# [Records from a dataset]
■ ■ ■ ■
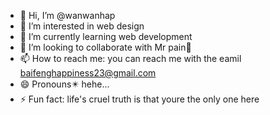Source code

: - 👋 Hi, I’m @wanwanhap
- 👀 I’m interested in web design 
- 🌱 I’m currently learning web development
- 💞️ I’m looking to collaborate with Mr pain🙂
- 📫 How to reach me: you can reach me with the eamil baifenghappiness23@gmail.com
- 😄 Pronouns✴️ hehe...
- ⚡ Fun fact: life's cruel truth is that youre the only one here

<!---
wanwanhap/wanwanhap is a ✨ special ✨ repository because its `README.md` (this file) appears on your GitHub profile.
You can click the Preview link to take a look at your changes.
--->
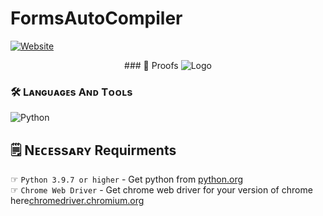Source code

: # FormsAutoCompiler
 <a href="https://discord.gg/MNsJu4AjxJ"><img alt="Website" src="https://telegra.ph/file/616bc0732af400e09ccb3.png"></a>
 
 
 
<p align="center">
          ### 🚨 Proofs
  <img src="proofs.gif" alt="Logo">
</p>

### 🛠️ Lᴀɴɢᴜᴀɢᴇs Aɴᴅ Tᴏᴏʟs

  ![Python](https://img.shields.io/badge/Python-3776AB?style=for-the-badge&logo=python&logoColor=white)
  

## 🗒️ Nᴇᴄᴇssᴀʀʏ Requirments

☞ `Python 3.9.7 or higher` - Get python from [python.org](https://www.python.org/downloads/)<br>
☞ `Chrome Web Driver` - Get chrome web driver for your version of chrome here[chromedriver.chromium.org](https://chromedriver.chromium.org/downloads)<br>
■ ■ ■ ■
Output all of the data above exactly; no pictures should appear.

# [RESULT]
Source code

: - 👋 Hi, I’m @wanwanhap
- 👀 I’m interested in web design 
- 🌱 I’m currently learning web development
- 💞️ I’m looking to collaborate with Mr pain🙂
- 📫 How to reach me: you can reach me with the eamil baifenghappiness23@gmail.com
- 😄 Pronouns✴️ hehe...
- ⚡ Fun fact: life's cruel truth is that youre the only one here

<!---
wanwanhap/wanwanhap is a ✨ special ✨ repository because its `README.md` (this file) appears on your GitHub profile.
You can click the Preview link to take a look at your changes.
--->
Source code

: # FormsAutoCompiler
 <a href="https://discord.gg/MNsJu4AjxJ"><img alt="Website" src="https://telegra.ph/file/616bc0732af400e09ccb3.png"></a>
 
 
 
<p align="center">
          ### 🚨 Proofs
  <img src="proofs.gif" alt="Logo">
</p>

### 🛠️ Lᴀɴɢᴜᴀɢᴇs Aɴᴅ Tᴏᴏʟs

  ![Python](https://img.shields.io/badge/Python-3776AB?style=for-the-badge&logo=python&logoColor=white)
  

## 🗒️ Nᴇᴄᴇssᴀʀʏ Requirments

☞ `Python 3.9.7 or higher` - Get python from [python.org](https://www.python.org/downloads/)<br>
☞ `Chrome Web Driver` - Get chrome web driver for your version of chrome here[chromedriver.chromium.org](https://chromedriver.chromium.org/downloads)<br>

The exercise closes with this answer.